(IAR
Noticias)
08-Noviembre-08
El apocalipsis financiero no ha terminado. Se está transformando en recesión
global. Y todo indica que vamos hacia una Gran Depresión. Por espectaculares
que sean, las medidas adoptadas en Europa y en Estados Unidos no van a
provocar el final de las dificultades. Lo admitió el propio Henry Paulson,
Secretario del Tesoro estadounidense: "A pesar de nuestro gran plan de
rescate, más instituciones financieras van a ir a la quiebra".
Por Michael Hudson -
Counterpunch
Traducción para www.sinpermiso.info: Ernest Urtasun Domènech
El pasado viernes, 24 de octubre, la libra
esterlina cayó hasta $1,58 (una caída desde un valor de $1,73 a principios de
semana, una caída enorme para un tipo de cambio de divisa), y el euro se hundió
hasta $1,26 mientras el Yen Japonés se elevaba un 10%. Estos cambios amenazaron
con perturbar el desarrollo de los mercados de exportaciones y de ahí los
esquemas de las ventas industriales. Las bolsas extranjeras cayeron entre el 5%
y el 9%, y hubo negociaciones para cerrar Wall Street si el Dow Jones caía más
de 1000 puntos. La actividad previa a la apertura vio como el índice del “Dow
Jones Industrial Average” cayó hasta el límite máximo de los 550 puntos (en gran
parte por las ventas extranjeras), antes de remontar hasta perder “solamente”

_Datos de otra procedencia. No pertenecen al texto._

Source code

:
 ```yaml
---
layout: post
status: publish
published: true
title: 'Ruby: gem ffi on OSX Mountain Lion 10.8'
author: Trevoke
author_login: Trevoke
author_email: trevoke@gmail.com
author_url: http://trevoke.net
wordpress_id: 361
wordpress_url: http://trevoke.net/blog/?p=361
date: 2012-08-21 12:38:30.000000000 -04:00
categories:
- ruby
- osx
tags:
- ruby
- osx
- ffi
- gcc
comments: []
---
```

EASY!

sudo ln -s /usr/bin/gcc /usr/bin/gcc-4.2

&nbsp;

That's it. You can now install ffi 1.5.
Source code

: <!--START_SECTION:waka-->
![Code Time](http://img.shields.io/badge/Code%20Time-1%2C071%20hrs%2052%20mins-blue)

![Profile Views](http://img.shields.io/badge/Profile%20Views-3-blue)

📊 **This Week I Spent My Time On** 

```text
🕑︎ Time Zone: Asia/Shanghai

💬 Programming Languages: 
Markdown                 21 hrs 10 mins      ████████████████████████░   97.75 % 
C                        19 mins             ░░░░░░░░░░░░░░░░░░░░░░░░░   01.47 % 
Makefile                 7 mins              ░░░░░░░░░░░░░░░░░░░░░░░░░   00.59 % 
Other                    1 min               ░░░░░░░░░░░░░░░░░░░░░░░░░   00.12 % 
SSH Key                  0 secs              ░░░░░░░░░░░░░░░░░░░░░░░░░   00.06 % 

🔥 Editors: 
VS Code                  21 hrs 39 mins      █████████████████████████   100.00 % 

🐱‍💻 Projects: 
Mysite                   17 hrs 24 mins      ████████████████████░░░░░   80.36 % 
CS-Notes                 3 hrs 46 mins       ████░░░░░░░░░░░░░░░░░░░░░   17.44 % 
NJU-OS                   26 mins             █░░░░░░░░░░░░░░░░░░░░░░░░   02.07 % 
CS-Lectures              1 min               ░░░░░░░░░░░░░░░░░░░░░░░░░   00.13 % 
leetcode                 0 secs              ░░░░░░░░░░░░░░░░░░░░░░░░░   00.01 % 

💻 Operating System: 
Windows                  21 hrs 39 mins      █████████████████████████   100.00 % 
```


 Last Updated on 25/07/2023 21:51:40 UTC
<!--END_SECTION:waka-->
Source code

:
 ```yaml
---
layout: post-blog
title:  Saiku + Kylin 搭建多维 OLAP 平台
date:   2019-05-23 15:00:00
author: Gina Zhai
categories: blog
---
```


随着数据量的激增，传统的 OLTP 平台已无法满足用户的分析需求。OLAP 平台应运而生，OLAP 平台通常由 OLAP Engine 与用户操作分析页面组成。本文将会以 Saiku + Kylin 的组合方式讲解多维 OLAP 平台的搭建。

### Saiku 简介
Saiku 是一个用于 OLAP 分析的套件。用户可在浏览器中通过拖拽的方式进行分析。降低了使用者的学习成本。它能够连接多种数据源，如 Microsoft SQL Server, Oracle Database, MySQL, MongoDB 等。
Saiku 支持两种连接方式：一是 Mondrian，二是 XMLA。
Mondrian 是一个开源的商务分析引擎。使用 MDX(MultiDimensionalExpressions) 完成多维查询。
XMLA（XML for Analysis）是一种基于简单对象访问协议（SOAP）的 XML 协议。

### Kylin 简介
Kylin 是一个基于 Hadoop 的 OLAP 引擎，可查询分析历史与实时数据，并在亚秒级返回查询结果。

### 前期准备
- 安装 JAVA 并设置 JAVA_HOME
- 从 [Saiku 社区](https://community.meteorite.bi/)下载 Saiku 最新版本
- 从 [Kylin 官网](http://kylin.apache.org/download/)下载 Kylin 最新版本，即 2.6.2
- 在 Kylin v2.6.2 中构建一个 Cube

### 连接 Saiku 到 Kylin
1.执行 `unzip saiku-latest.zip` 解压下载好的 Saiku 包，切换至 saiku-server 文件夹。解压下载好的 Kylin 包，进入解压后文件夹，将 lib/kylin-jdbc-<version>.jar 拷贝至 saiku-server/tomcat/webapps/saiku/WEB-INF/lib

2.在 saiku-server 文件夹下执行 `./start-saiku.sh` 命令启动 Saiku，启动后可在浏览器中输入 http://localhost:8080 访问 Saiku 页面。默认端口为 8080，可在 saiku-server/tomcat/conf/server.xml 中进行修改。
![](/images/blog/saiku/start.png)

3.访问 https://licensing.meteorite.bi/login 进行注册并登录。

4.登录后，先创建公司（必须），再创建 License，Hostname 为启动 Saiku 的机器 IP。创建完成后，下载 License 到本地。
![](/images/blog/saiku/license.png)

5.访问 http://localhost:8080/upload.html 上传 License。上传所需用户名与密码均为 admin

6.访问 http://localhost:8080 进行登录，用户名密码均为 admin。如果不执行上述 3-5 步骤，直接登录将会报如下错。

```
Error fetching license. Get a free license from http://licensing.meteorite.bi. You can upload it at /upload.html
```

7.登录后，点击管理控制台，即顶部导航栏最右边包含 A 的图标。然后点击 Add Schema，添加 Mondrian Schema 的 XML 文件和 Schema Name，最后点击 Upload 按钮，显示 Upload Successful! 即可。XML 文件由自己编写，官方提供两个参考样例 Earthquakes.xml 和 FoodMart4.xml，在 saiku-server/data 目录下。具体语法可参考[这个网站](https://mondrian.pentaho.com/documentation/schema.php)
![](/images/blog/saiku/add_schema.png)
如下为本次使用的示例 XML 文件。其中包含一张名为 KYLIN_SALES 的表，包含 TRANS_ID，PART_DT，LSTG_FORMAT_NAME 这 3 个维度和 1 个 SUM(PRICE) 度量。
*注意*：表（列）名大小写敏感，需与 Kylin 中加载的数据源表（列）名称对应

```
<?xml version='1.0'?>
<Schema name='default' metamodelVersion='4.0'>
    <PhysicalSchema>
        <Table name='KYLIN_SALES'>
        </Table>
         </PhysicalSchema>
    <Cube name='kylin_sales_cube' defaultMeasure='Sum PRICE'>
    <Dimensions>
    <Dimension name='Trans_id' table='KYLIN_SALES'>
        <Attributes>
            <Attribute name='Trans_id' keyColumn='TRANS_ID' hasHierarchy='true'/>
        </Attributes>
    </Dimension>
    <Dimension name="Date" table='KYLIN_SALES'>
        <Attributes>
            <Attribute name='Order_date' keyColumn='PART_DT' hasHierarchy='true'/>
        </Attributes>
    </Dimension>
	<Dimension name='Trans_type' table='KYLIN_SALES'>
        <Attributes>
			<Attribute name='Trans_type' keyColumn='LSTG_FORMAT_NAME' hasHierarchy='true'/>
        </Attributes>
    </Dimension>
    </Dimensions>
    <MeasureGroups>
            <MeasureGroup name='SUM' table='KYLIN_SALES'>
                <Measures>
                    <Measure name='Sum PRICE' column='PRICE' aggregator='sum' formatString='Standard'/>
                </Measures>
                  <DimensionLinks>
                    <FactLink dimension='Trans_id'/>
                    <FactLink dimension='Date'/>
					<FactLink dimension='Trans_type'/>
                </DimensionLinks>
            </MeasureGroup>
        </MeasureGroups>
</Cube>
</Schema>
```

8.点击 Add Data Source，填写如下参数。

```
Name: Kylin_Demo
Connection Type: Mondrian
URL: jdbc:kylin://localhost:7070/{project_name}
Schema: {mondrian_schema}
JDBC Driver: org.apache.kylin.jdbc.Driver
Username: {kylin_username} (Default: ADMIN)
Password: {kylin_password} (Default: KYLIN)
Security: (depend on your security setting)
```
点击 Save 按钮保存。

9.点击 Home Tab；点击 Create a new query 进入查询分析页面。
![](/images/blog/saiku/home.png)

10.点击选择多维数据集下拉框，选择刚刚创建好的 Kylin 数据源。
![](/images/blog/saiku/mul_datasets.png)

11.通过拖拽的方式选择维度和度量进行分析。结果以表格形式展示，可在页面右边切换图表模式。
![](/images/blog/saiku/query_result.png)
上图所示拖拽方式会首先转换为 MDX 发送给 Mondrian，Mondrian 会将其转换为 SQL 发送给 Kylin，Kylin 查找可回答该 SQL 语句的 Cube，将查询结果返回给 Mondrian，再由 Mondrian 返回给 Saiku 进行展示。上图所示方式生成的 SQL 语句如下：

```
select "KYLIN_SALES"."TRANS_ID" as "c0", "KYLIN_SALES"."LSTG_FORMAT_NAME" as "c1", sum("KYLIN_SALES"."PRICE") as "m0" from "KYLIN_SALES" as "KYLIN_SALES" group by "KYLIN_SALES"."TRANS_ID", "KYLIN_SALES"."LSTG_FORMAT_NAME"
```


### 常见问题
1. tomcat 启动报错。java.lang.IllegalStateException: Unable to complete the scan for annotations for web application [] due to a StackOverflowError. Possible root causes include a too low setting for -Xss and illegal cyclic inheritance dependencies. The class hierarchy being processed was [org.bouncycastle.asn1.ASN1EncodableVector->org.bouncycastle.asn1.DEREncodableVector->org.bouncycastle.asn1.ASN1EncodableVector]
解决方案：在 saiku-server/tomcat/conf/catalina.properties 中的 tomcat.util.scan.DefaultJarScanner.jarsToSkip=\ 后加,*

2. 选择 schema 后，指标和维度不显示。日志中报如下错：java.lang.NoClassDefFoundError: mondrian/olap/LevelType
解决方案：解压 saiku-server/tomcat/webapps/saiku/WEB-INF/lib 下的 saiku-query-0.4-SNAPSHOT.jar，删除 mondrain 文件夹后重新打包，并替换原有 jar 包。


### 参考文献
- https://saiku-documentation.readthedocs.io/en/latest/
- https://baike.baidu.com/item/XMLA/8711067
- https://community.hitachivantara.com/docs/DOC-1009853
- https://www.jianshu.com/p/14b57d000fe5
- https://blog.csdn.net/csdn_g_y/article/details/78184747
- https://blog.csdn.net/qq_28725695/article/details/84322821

312 puntos mientras el dólar se revalorizaba frente a las divisas europeas.
La confusión que creó la cotización monetaria y la caída de la bolsa fue un
típico caso de pollos volviendo a casa a cobijarse de la política de guerra de
clases iniciada por la industria europea y asiática y la reducción del mercado
de consumo interior de la banca (es decir, de los niveles de vida de los
trabajadores) en beneficio de la producción de la exportación hacia los Estados
Unidos. La contradicción interna en esta guerra industrial y financiera parece
ahora clara: la consecuencia de su éxito reduciendo los ingresos del trabajo es
la asfixia del mercado interior de consumo de bienes. Ello perturba el
desarrollo de la ley de Saw, el principio según el cual la “producción crea su
propia demanda”, basado en el supuesto de que los trabajadores serán y deberán
ser pagados lo suficiente para que compren lo que producen.
Eso no ha sido así desde hace muchos años en Europa y Asia. Pero la producción
ha sido capaz de continuar sin vacilaciones gracias a un deux ex machina
internacional: el consumo en los Estados Unidos.
No significa eso que no exista una guerra de clases en los Estados Unidos.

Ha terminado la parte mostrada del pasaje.